Applying the approach and outcomes
- The team decides to move the build and deployment codebase to the same repo used for the application code and to start applying the same level of engineering rigor as other areas of the codebase. The code is brought to team standards before the first commit, application secrets are removed, and all other team quality standards and tools are applied to it.
- As a result, the team has secured this section of the codebase while increasing the code quality. Moving forward, changes to this area of the codebase will follow the same standards and leverage the same tools used for the core application codebase, including peer code reviews and automated scanning of the code with quality and security tooling.
Standardize deployments on a single manifest
Develop a common deployment manifest that's used across all environments. Use that manifest as the default mechanism for greenfield projects, incremental workload updates, or disaster recovery.
Applying this approach will allow you to remove the overhead of maintaining multiple assets.

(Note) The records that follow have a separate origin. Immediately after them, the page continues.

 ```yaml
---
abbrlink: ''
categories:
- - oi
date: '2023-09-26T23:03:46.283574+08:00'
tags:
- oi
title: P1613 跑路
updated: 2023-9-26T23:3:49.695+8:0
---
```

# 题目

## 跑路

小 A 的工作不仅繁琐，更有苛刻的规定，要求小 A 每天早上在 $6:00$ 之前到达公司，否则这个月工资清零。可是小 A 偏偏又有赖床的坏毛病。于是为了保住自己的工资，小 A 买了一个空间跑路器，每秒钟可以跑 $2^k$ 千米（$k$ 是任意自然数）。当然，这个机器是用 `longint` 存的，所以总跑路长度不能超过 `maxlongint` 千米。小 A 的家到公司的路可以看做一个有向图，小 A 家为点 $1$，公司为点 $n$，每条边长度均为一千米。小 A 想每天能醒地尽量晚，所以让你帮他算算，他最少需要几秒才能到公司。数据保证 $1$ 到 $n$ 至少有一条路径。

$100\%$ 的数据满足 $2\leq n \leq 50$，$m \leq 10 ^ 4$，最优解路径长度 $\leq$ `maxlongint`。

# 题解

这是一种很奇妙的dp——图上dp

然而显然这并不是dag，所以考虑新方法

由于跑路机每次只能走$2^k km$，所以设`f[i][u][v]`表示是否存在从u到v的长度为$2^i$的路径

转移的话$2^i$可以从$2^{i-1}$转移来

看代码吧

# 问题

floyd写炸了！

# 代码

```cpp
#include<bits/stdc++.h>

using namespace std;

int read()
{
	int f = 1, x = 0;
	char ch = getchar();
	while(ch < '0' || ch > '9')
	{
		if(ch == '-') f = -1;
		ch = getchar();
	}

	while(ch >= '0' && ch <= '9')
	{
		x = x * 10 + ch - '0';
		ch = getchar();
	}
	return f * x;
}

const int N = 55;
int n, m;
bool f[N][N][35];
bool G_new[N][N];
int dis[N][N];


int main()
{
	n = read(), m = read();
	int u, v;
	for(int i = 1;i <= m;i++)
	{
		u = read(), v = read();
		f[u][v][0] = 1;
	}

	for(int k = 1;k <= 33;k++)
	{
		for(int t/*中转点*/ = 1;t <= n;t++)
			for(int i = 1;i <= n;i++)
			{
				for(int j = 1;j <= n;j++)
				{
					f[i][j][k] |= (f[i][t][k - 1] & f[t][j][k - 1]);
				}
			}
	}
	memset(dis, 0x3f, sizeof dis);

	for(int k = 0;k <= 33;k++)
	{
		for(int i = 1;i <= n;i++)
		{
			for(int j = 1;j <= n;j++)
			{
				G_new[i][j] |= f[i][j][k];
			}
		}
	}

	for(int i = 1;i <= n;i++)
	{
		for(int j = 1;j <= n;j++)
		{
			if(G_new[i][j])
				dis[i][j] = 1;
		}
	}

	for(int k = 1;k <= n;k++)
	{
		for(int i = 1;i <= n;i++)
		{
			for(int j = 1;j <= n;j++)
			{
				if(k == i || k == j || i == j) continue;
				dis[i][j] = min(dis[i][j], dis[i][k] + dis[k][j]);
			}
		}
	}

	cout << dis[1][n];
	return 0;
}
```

If there's a disaster, recovery will be quick and reliable because you can deploy a tried and tested manifest instead of creating an improvised environment.
Contoso's challenge
- Contoso Manufacturing uses a fully automated pipeline to deploy the infrastructure, application code, and configuration changes to the development and production environment. The application is configured to be highly available in a single region. Most application components are stateless, except for the MySQL database. The database is backed up as dictated by the established RTO/RPO and the backup is replicated to a secondary region.
- If a major or catastrophic failure occurs in the primary region, the team plans to build a new environment to host the application in the secondary region. During a planned drill to test the DR procedures, the deployment scripts fail when trying to recreate the environment in the secondary region due to the lack of availability of several resources and other service limitations.
Applying the approach and outcomes
- The team mitigates the issues they encountered when trying to provision in the secondary region by replacing the use of some resources with equivalent SKUs that are available in both regions and making some options configurable so a different, but valid, value can be used in the secondary.
- The exercise has increased the confidence of the team in their ability to recover from major infrastructure failures.